Polling analyst Andrew Catsaras says Turnbull had a winning card but he’s never played it. That card, in his view, is Turnbull’s reputation as a moderate Liberal. If he didn’t play it when expectations were in the stratosphere after seizing the leadership, it’s probably too late now. The fact is he keeps going in the opposite direction. But it hasn’t won him any plaudits from conservatives in his government and a poll of the polls over the past nine months has the Coalition on average seven points behind Labor. The optimists on the government’s backbench are now looking for the budget to be a much-needed circuit breaker.

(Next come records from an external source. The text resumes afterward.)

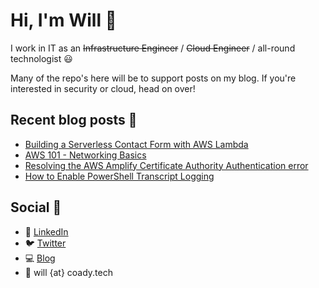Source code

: # Hi, I'm Will :wave:

I work in IT as an ~~Infrastructure Engineer~~ / ~~Cloud Engineer~~ / all-round technologist :smiley:

Many of the repo's here will be to support posts on my blog. If you're interested in security or cloud, head on over!


## Recent blog posts :pencil:

 - [Building a Serverless Contact Form with AWS Lambda](https://coady.tech/aws-serverless-contact-form/)
 - [AWS 101 - Networking Basics](https://coady.tech/aws-101-networking/)
 - [Resolving the AWS Amplify Certificate Authority Authentication error](https://coady.tech/amplify-cloudflare-caa-error/)
 - [How to Enable PowerShell Transcript Logging](https://coady.tech/setup-powershell-transcript-logging/)

## Social :iphone:

 - :necktie: [LinkedIn](https://www.linkedin.com/in/willcoady/)
 - :bird: [Twitter](https://twitter.com/CoadyTech)
 - :computer: [Blog](https://coady.tech/)
 - :email: will {at} coady.tech
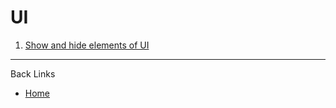# UI

1. [Show and hide elements of UI](./documents/01_show_hide_elements.md)

---
Back Links

* [Home](../index.md)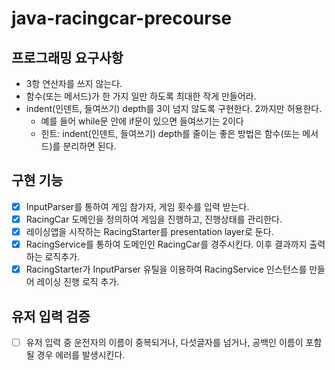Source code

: # java-racingcar-precourse

## 프로그래밍 요구사항
- 3항 연산자를 쓰지 않는다.
- 함수(또는 메서드)가 한 가지 일만 하도록 최대한 작게 만들어라.
- indent(인덴트, 들여쓰기) depth를 3이 넘지 않도록 구현한다. 2까지만 허용한다.
  - 예를 들어 while문 안에 if문이 있으면 들여쓰기는 2이다
  - 힌트: indent(인덴트, 들여쓰기) depth를 줄이는 좋은 방법은 함수(또는 메서드)를 분리하면 된다.

## 구현 기능
- [x] InputParser를 통하여 게임 참가자, 게임 횟수를 입력 받는다.
- [x] RacingCar 도메인을 정의하여 게임을 진행하고, 진행상태를 관리한다.
- [x] 레이싱앱을 시작하는 RacingStarter를 presentation layer로 둔다.
- [x] RacingService를 통하여 도메인인 RacingCar를 경주시킨다. 이후 결과까지 출력하는 로직추가.
- [x] RacingStarter가 InputParser 유틸을 이용하여 RacingService 인스턴스를 만들어 레이싱 진행 로직 추가.

## 유저 입력 검증
- [ ] 유저 입력 중 운전자의 이름이 중복되거나, 다섯글자를 넘거나, 공백인 이름이 포함될 경우 에러를 발생시킨다.  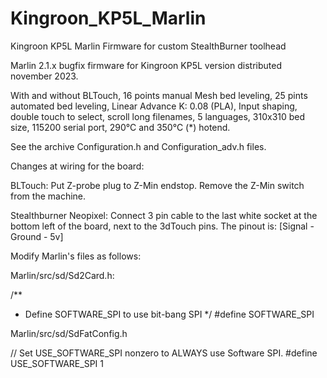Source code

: # Kingroon_KP5L_Marlin
Kingroon KP5L Marlin Firmware for custom StealthBurner toolhead

Marlin 2.1.x bugfix firmware for Kingroon KP5L version distributed november 2023.

With and without BLTouch, 
16 points manual Mesh bed leveling,
25 pints automated bed leveling,
Linear Advance K: 0.08 (PLA),
Input shaping,
double touch to select,
scroll long filenames,
5 languages,
310x310 bed size,
115200 serial port,
290°C and 350°C (*) hotend.

See the archive Configuration.h and Configuration_adv.h files. 

Changes at wiring for the board:

BLTouch:
Put Z-probe plug to Z-Min endstop. Remove the Z-Min switch from the machine.

Stealthburner Neopixel:
Connect 3 pin cable to the last white socket at the bottom left of the board, next to the 3dTouch pins. 
The pinout is: [Signal - Ground - 5v]

Modify Marlin's files as follows:

Marlin/src/sd/Sd2Card.h:

/**
 * Define SOFTWARE_SPI to use bit-bang SPI
 */
#define SOFTWARE_SPI

Marlin/src/sd/SdFatConfig.h

// Set USE_SOFTWARE_SPI nonzero to ALWAYS use Software SPI.
#define USE_SOFTWARE_SPI 1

Ironically, the prime minister will be out of the country for much of the second-last week before it is delivered on May 9. That leaves the main selling job to the treasurer Scott Morrison. The wisdom is that the run-up to the budget is the premium opportunity to pitch it. The prime minister and treasurer can set parameters and foster confidence that a credible fiscal plan is being hatched. Well, that’s the theory.
The very public bunfight between ministers over housing affordability hasn’t inspired confidence. Eight days ago, just before Turnbull flew to the Middle East, he gave a Facebook interview to News Corp’s Miranda Devine. She asked him if the treasurer was framing housing affordability as the centrepiece of the budget. The prime minister replied, tersely: “I’ve read that in the press but I don’t think that’s a fair description. I mean the focus of the budget is and has to be firstly driving continued strong economic growth. You know that is the tide that we have to ensure lifts all boats.”
Fine, except Newspoll has found 54 per cent accept Labor’s argument on reducing tax breaks for investors. That has been ruled out for fear of further alienating grumpy, wealthy Liberals still whining over Morrison’s crackdown on their superannuation tax breaks. The same poll also found increasing support – 61 per cent – for leaving welfare payments alone. It’s an excruciating challenge, as 70 per cent believe reducing spending is the way to repair the budget. Spending on what is the question.
Labor is expecting Morrison to raise taxes, Turnbull to spend on infrastructure and the tax cuts for corporate Australia to be left in place. That would suit the opposition just fine.
Turnbull may have to wear his Kevlar into parliament to survive that battle.